== SUPPLIED DATA ==

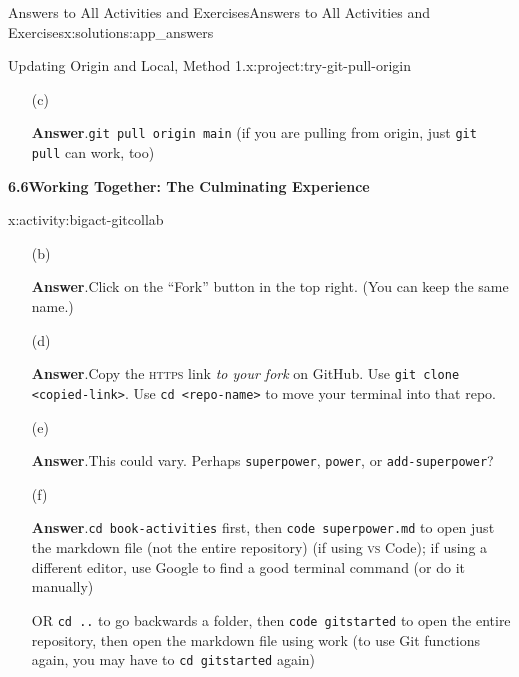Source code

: \documentclass[oneside,10pt,]{book}
\newcommand{\blocktitlefont}{\relax}
\newcommand{\mono}[1]{\texttt{#1}}
\newcommand{\initialism}[1]{\textsc{\MakeLowercase{#1}}}
\begin{document}
\begin{solutions-chapter}{Answers to All Activities and Exercises}{}{Answers to All Activities and Exercises}{}{}{x:solutions:app_answers}
\begin{projectsolution}{6.1}{Updating Origin and Local, Method 1.}{x:project:try-git-pull-origin}%
\begin{enumerate}[font=\bfseries,label=(\alph*),ref=\alph*]
\item[(c)]\par\smallskip%
\noindent\textbf{\blocktitlefont Answer}.\hypertarget{g:answer:idm479330920-back}{}\quad{}\mono{git pull origin main} (if you are pulling from origin, just \mono{git pull} can work, too)%
\end{enumerate}
\end{projectsolution}%
\par\medskip
\noindent\textbf{\Large{}6.6\space\textperiodcentered\space{}Working Together: The Culminating Experience}
\begin{activitysolution}{6.3}{}{x:activity:bigact-gitcollab}%
\begin{enumerate}[font=\bfseries,label=(\alph*),ref=\alph*]
\item[(b)]\par\smallskip%
\noindent\textbf{\blocktitlefont Answer}.\hypertarget{g:answer:idm479289704-back}{}\quad{}Click on the ``Fork'' button in the top right. (You can keep the same name.)%
\item[(d)]\par\smallskip%
\noindent\textbf{\blocktitlefont Answer}.\hypertarget{g:answer:idm479283560-back}{}\quad{}Copy the \initialism{HTTPS} link \emph{to your fork} on GitHub. Use \mono{git clone <copied-link>}. Use \mono{cd <repo-name>} to move your terminal into that repo.%
\item[(e)]\par\smallskip%
\noindent\textbf{\blocktitlefont Answer}.\hypertarget{g:answer:idm479278312-back}{}\quad{}This could vary. Perhaps \mono{superpower}, \mono{power}, or \mono{add-superpower}?%
\item[(f)]\par\smallskip%
\noindent\textbf{\blocktitlefont Answer}.\hypertarget{g:answer:idm479282664-back}{}\quad{}\mono{cd book-activities} first, then \mono{code superpower.md} to open just the markdown file (not the entire repository) (if using \initialism{VS} Code); if using a different editor, use Google to find a good terminal command (or do it manually)%
\par
OR \mono{cd ..} to go backwards a folder, then \mono{code gitstarted} to open the entire repository, then open the markdown file using work (to use Git functions again, you may have to \mono{cd gitstarted} again)%

\end{enumerate}
\end{activitysolution}
\end{solutions-chapter}
\end{document}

===

**TASK GOAL:** Which lines of the data include the string "repository"? Find them and copy each one.

**EXERCISE ANSWER:**
\noindent\textbf{\blocktitlefont Answer}.\hypertarget{g:answer:idm479282664-back}{}\quad{}\mono{cd book-activities} first, then \mono{code superpower.md} to open just the markdown file (not the entire repository) (if using \initialism{VS} Code); if using a different editor, use Google to find a good terminal command (or do it manually)%
OR \mono{cd ..} to go backwards a folder, then \mono{code gitstarted} to open the entire repository, then open the markdown file using work (to use Git functions again, you may have to \mono{cd gitstarted} again)%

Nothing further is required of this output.